2.4 Holding Duration Distribution

SELECT
  sc.name as config,
  CASE
    WHEN t.holding_duration_ms < 30000 THEN '<30s'
    WHEN t.holding_duration_ms < 60000 THEN '30-60s'
    WHEN t.holding_duration_ms < 120000 THEN '1-2min'
    WHEN t.holding_duration_ms < 180000 THEN '2-3min'
    WHEN t.holding_duration_ms < 240000 THEN '3-4min'
    WHEN t.holding_duration_ms < 300000 THEN '4-5min'
    ELSE '5min+'
  END as hold_bucket,
  COUNT(*) as trades,
  ROUND(AVG(t.net_pnl_cents)::numeric, 1) as avg_pnl,
  ROUND(COUNT(*)::numeric / SUM(COUNT(*)) OVER (PARTITION BY sc.name) * 100, 1) as pct
FROM sim_trades t
JOIN sim_runs r ON t.run_id = r.id
JOIN strategy_configs sc ON r.config_id = sc.id
WHERE r.created_at > NOW() - INTERVAL '1 hour' AND t.holding_duration_ms IS NOT NULL
GROUP BY sc.name, hold_bucket
ORDER BY sc.name, MIN(t.holding_duration_ms);

2.5 Exit Reason Analysis

SELECT
  sc.name as config,
  t.exit_reason,
  COUNT(*) as trades,
  ROUND(AVG(t.net_pnl_cents)::numeric, 1) as avg_pnl,
  ROUND(COUNT(*)::numeric / SUM(COUNT(*)) OVER (PARTITION BY sc.name) * 100, 1) as pct
FROM sim_trades t
JOIN sim_runs r ON t.run_id = r.id
JOIN strategy_configs sc ON r.config_id = sc.id
WHERE r.created_at > NOW() - INTERVAL '1 hour'
GROUP BY sc.name, t.exit_reason
ORDER BY sc.name, trades DESC;

2.6 YES vs NO Side Analysis (IMPORTANT - check for asymmetries)

SELECT
  sc.name as config,
  t.side,
  COUNT(*) as trades,
  ROUND(AVG(t.net_pnl_cents)::numeric, 1) as avg_pnl,
  ROUND(AVG(CASE WHEN t.net_pnl_cents > 0 THEN 1 ELSE 0 END)::numeric * 100, 1) as win_pct,
  ROUND(AVG(t.entry_price)::numeric, 1) as avg_entry_price,
  ROUND(AVG(t.exit_price)::numeric, 1) as avg_exit_price,
  ROUND(AVG(t.quantity)::numeric, 1) as avg_qty
FROM sim_trades t
JOIN sim_runs r ON t.run_id = r.id
JOIN strategy_configs sc ON r.config_id = sc.id
WHERE r.created_at > NOW() - INTERVAL '1 hour'
GROUP BY sc.name, t.side
ORDER BY sc.name, t.side;

Interpretation: Significant asymmetry between YES/NO performance suggests bugs in price conversion or side selection logic.

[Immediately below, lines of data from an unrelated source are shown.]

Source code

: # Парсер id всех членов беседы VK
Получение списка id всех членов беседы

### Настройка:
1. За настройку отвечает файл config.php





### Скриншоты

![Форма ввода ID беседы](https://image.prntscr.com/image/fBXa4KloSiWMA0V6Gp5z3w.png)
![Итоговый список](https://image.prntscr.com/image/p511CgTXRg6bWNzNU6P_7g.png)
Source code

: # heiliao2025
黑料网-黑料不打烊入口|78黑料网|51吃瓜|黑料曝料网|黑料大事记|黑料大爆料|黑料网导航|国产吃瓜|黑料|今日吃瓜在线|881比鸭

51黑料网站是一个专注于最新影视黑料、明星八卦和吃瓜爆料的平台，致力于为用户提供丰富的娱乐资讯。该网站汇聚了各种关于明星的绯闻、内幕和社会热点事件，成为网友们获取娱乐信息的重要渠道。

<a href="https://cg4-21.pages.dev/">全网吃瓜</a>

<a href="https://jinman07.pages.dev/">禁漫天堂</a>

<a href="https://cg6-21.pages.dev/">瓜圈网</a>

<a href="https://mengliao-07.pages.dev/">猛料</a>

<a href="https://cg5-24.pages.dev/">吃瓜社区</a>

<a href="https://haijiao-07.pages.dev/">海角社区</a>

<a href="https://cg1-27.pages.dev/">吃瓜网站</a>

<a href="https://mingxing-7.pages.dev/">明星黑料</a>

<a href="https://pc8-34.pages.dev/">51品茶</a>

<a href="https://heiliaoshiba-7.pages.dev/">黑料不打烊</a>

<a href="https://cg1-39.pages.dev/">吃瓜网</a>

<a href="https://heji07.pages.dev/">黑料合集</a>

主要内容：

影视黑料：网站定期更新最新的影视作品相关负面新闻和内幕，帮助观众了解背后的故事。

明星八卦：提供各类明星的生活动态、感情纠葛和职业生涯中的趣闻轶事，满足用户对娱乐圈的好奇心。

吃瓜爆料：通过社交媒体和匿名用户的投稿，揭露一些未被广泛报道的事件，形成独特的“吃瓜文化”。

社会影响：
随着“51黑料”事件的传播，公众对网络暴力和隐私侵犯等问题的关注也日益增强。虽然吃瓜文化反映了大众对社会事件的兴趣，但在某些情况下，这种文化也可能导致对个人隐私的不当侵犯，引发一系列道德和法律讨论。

Both sides should have similar characteristics unless the strategy explicitly favors one.

2.7 Position Sizing Verification

-- Check if fills match expected sizes and align with order book
SELECT
  sc.name as config,
  t.quantity as fill_qty,
  COUNT(*) as occurrences,
  ROUND(AVG(t.entry_price)::numeric, 1) as avg_entry_price,
  ROUND(AVG(t.net_pnl_cents)::numeric, 1) as avg_pnl
FROM sim_trades t
JOIN sim_runs r ON t.run_id = r.id
JOIN strategy_configs sc ON r.config_id = sc.id
WHERE r.created_at > NOW() - INTERVAL '1 hour'
GROUP BY sc.name, t.quantity
ORDER BY sc.name, t.quantity;

Check: Does quantity match config's maxTradeSize? Are partial fills happening? Compare with maxPositionPerMarket.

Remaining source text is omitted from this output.